Paths for future work

All these barriers suggest a good question for future research: “How do we make it easier for policy practitioners to implement evidence when they know about it, value it, and it is readily applicable to their contexts?”

Linos says that we are still in the early stages of understanding how evidence can inform practice and how this evidence can be successfully translated. “In order for many of the barriers cited here to be addressed, academics, policymakers, and the larger evidence-based policymaking ecosystem may have to shift their behaviors,” she writes.

More interdisciplinary work—and collaborations between researchers and practitioners—may help in designing interventions that will be most valuable to policymakers.
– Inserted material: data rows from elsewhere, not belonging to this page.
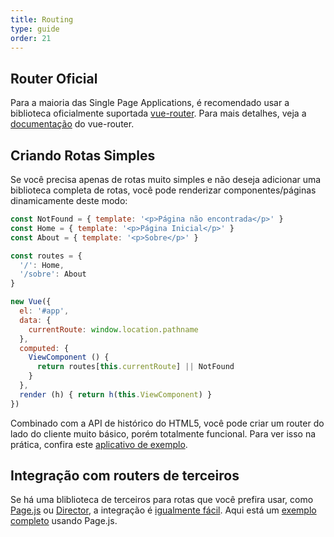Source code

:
 ```yaml
---
title: Routing
type: guide
order: 21
---
```


## Router Oficial

Para a maioria das Single Page Applications, é recomendado usar a biblioteca oficialmente suportada [vue-router](https://github.com/vuejs/vue-router). Para mais detalhes, veja a [documentação](https://router.vuejs.org/) do vue-router.

## Criando Rotas Simples

Se você precisa apenas de rotas muito simples e não deseja adicionar uma biblioteca completa de rotas, você pode renderizar componentes/páginas dinamicamente deste modo:

``` js
const NotFound = { template: '<p>Página não encontrada</p>' }
const Home = { template: '<p>Página Inicial</p>' }
const About = { template: '<p>Sobre</p>' }

const routes = {
  '/': Home,
  '/sobre': About
}

new Vue({
  el: '#app',
  data: {
    currentRoute: window.location.pathname
  },
  computed: {
    ViewComponent () {
      return routes[this.currentRoute] || NotFound
    }
  },
  render (h) { return h(this.ViewComponent) }
})
```

Combinado com a API de histórico do HTML5, você pode criar um router do lado do cliente muito básico, porém totalmente funcional. Para ver isso na prática, confira este [aplicativo de exemplo](https://github.com/chrisvfritz/vue-2.0-simple-routing-example).

## Integração com routers de terceiros

Se há uma bliblioteca de terceiros para rotas que você prefira usar, como [Page.js](https://github.com/visionmedia/page.js) ou [Director](https://github.com/flatiron/director), a integração é [igualmente fácil](https://github.com/chrisvfritz/vue-2.0-simple-routing-example/compare/master...pagejs). Aqui está um [exemplo completo](https://github.com/chrisvfritz/vue-2.0-simple-routing-example/tree/pagejs) usando Page.js.
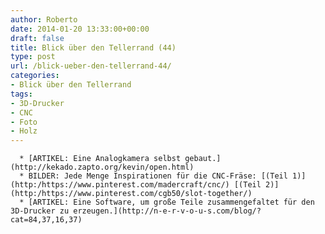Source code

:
 ```yaml
---
author: Roberto
date: 2014-01-20 13:33:00+00:00
draft: false
title: Blick über den Tellerrand (44)
type: post
url: /blick-ueber-den-tellerrand-44/
categories:
- Blick über den Tellerrand
tags:
- 3D-Drucker
- CNC
- Foto
- Holz
---
```



	  * [ARTIKEL: Eine Analogkamera selbst gebaut.](http://kekado.zapto.org/kevin/open.html)
	  * BILDER: Jede Menge Inspirationen für die CNC-Fräse: [(Teil 1)](http:/https://www.pinterest.com/madercraft/cnc/) [(Teil 2)](http:/https://www.pinterest.com/cgb50/slot-together/)
	  * [ARTIKEL: Eine Software, um große Teile zusammengefaltet für den 3D-Drucker zu erzeugen.](http://n-e-r-v-o-u-s.com/blog/?cat=84,37,16,37)


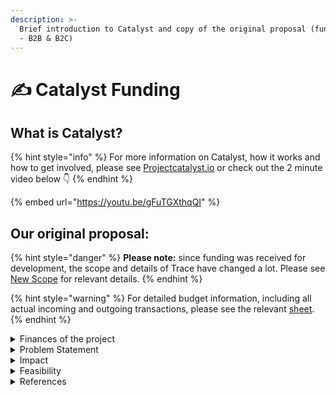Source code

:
 ```yaml
---
description: >-
  Brief introduction to Catalyst and copy of the original proposal (funded in F8
  - B2B & B2C)
---
```


# ✍ Catalyst Funding

## What is Catalyst?

{% hint style="info" %}
For more information on Catalyst, how it works and how to get involved, please see [Projectcatalyst.io](https://projectcatalyst.io/) or check out the 2 minute video below  👇&#x20;
{% endhint %}

{% embed url="https://youtu.be/gFuTGXthqQI" %}

## Our original proposal:

{% hint style="danger" %}
**Please note:** since funding was received for development, the scope and details of Trace have changed a lot. Please see [New Scope](new-scope.md) for relevant details.&#x20;
{% endhint %}

{% hint style="warning" %}
For detailed budget information, including all actual incoming and outgoing transactions, please see the relevant [sheet](https://docs.google.com/spreadsheets/d/1LDhhRu9LeMZgQYN9FFDcSXjyHNXA8JDWbmknG9CSxGM/edit?usp=sharing).
{% endhint %}

<details>

<summary>Finances of the project</summary>



Amount request and granted by Catalyst: **USD 34620**

_Proposed_ budget allocations:

* 32GB Memory-optimized cloud server (USD 180 /mo) x 2 x 12 months = USD 4320;
* Full time software development (40 hours per week - for 24 weeks) = USD 14400;
* Full time product placement and client on-boarding (40 hours per week - for 24 weeks) = USD 14400;
* Seed grants for beta clients = USD 200 (10 ADA per client, MAX 20 clients);
* Travel costs for client on-boarding = USD 300;
* Promotional material = USD 500;
* Other project costs and incidentals = USD 500

</details>

<details>

<summary>Problem Statement</summary>

Consumers are finding value in product tracing. However, this is gated behind brand or industry portals and comes at a large cost \[1,2].

</details>

<details>

<summary>Impact</summary>

The solution will include an intuitive in-browser UI through which the producer can enter a number of details about their products. Some fields in the form will be mandatory (for example, time and location of production) and common fields will be handled as dropdown suggestions (for example, lot number). The form will also contain the possibility of creating custom fields.

Data added in this way will be “compressed” in a unique QR Code, to be added to the product in the physical world. This QR Code will accompany the product in its journey to the consumer, who, in turn, will be able to retrieve product information by scanning the QR Code.

During the process of QR Code creation, the product information will be included as metadata in a transaction which will be registered on Cardano’s Blockchain. Only users with the necessary NFT included in the transaction will be able to submit data relevant to their product. This represents both a “Quality Seal” and an anti-counterfeit measure (please see below in Foreseen challenges).

When the consumer retrieves the QR Code information, they will be able to share this information with their social network, increasing product visibility at no cost to the producer.

</details>

<details>

<summary>Feasibility</summary>

Proposed project phases (times are best estimates and refer to months after start of project):

_MONTHS 1-3:_

* Defining a metadata format to be used in the final process;
* “Trusted source” NFT minting policy release;
* Early Testnet phase, no UI, only raw transaction submitted and queried;

_MONTHS 4-6:_

* Creating a simple web UI to input metadata, sending transactions, and reading metadata;
* Creating a mobile UI to scan the generated QR codes;
* Early testers access the product in Testnet;
* Mainnet beta release (intended to be stable);
* Product release;

_MONTHS 7-12:_

* On-boarding of new clients;
* Scaling of solution;
* Further development (possible avenues may include payment platform and require further funding).

</details>

<details>

<summary>References</summary>

\[1] [Costs, Benefits and Business Value of Traceability: A Literature Review](https://www.researchgate.net/publication/338038880\_Costs\_Benefits\_and\_Business\_Value\_of\_Traceability\_A\_Literature\_Review)

\[2] [Consumer valuation of blockchain traceability for beef in the United States](https://onlinelibrary.wiley.com/doi/full/10.1002/aepp.13157)

</details>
So may greater and more thoughtful investment in the people and processes needed to adopt evidence-based policies, as well as improved transparency.

Linos writes that researchers and policymakers should be mindful not only of the outcomes that matter but of the people affected. “Actively expanding who is involved in the production of evidence, both by including more voices in the co-design of interventions and in the selection of outcome metrics, is critical,” she says.

“Ultimately, viewing the process of understanding, translating, and adopting evidence as a series of behavioral pain points allows the research community and the policy community to come together to address a common goal: better policy outcomes through research.”

*Opinions and statements included in the paper are solely those of the individual author(s), and are not necessarily adopted, endorsed, or verified as accurate by the Committee on Future Directions for Applying Behavioral Economics to Policy or the National Academies of Sciences, Engineering, and Medicine.